Environmental groups hammering Gov. John Hickenlooper for his veto of a measure intended to encourage water-rights holders to leave more water in the stream said this spring’s high runoff is no guarantee of another one.

“There is a lot of water in Colorado,” said Sarah Lu of the Clean Water Action Fund, one of the organizations criticizing Hickenlooper for the veto of Senate Bill 23, a measure carried by state Sen. Gail Schwartz, D-Snowmass Village. “But the entire southwest is in a 14-year drought phase.”

That drought, which is driest in Arizona, California and Nevada, all of which depend heavily on the Colorado River, could force a test of the 1922 compact that governs the management of the river, Lu said.

“They have the ability to issue a compact call, meaning they can demand all of their water at one time,” Lu said.

The compact was drafted 14 years before construction of Hoover Dam, which holds back as many as 28 million acre-feet. It calls for Colorado and the upper Colorado River Basin states to deliver 7.5 million acre-feet of water yearly to the lower basin.

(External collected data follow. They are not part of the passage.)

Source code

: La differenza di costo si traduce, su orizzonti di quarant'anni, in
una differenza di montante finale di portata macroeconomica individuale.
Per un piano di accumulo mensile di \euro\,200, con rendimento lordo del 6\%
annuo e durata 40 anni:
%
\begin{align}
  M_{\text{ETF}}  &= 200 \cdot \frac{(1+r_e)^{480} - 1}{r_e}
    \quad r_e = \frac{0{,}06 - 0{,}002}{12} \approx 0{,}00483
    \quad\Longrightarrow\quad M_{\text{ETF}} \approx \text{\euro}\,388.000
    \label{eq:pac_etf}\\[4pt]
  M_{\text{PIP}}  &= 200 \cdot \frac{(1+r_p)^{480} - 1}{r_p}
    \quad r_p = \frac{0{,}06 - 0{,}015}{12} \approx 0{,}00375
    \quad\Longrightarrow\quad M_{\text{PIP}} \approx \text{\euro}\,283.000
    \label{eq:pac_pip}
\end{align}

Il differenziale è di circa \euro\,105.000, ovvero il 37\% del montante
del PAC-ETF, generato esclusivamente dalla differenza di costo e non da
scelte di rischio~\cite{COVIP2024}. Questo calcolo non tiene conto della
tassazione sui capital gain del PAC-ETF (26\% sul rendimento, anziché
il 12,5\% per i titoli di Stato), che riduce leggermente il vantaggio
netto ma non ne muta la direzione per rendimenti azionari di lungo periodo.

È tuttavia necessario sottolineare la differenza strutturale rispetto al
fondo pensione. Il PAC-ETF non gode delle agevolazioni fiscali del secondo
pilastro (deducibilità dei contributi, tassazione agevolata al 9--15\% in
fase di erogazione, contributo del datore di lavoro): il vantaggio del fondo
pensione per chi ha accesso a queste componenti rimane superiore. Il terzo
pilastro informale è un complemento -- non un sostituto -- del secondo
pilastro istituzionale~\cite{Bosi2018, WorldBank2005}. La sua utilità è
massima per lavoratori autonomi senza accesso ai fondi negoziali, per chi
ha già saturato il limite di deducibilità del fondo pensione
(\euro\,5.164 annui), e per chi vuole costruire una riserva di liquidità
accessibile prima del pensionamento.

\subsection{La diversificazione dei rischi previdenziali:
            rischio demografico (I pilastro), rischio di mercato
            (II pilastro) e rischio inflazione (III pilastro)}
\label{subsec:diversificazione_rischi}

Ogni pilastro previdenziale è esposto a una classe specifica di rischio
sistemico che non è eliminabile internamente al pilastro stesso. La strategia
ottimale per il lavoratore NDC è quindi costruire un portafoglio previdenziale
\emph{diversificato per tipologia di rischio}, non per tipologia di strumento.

Upstream states are discussing contingency plans, which include keeping enough water upstream in Lake Powell to meet compact obligations as well as generate electricity at Glen Canyon Dam.

Lake Mead, however, is shrinking to the point that Las Vegas is tunneling beneath it and planning to draw water from the bottom of the pool.

The Colorado upstream is already over-allocated, Lu said, noting that Senate Bill 23 could have alleviated some stress on upstream states because water-rights holders would be encouraged to take out only the water they need, instead of their full rights.

Hickenlooper had appeared to be supportive of the measure until the last minute, Lu said.

“It seems as though all the hoops the governor asked to be maneuvered through were met with this bill,” Lu said, pointing to favorable testimony by the Colorado Water Conservation Board and other agencies. “It’s one of these things where it seems there is a failure of leadership on his part when a few naysayers decide to cry wolf and the governor balks to that.”

Environmental organizations purchased ads critical of Hickenlooper on The Daily Sentinel website, among other measures in what they call Hickenlooper’s “Failure to Lead” campaign.

The Colorado River Water Conservation District was one of those naysayers to which Lu referred. The River District backed away from the measure because of the possibility that other users might be harmed.

The Senate Bill 23 approach won’t be abandoned, said James Eklund, director of the Colorado Water Conservation Board.

“We can have this conversation without polarizing the water community, and part of that requires listening to the concerns of important Western Slope interests on a bill that was geographically limited to the Western Slope,” Eklund wrote. “The bill’s sponsors informed us that this concept would only have been used in a handful of instances. As such, most people understand that this concept cannot remedy the serious drought and challenges we face in the Colorado River.”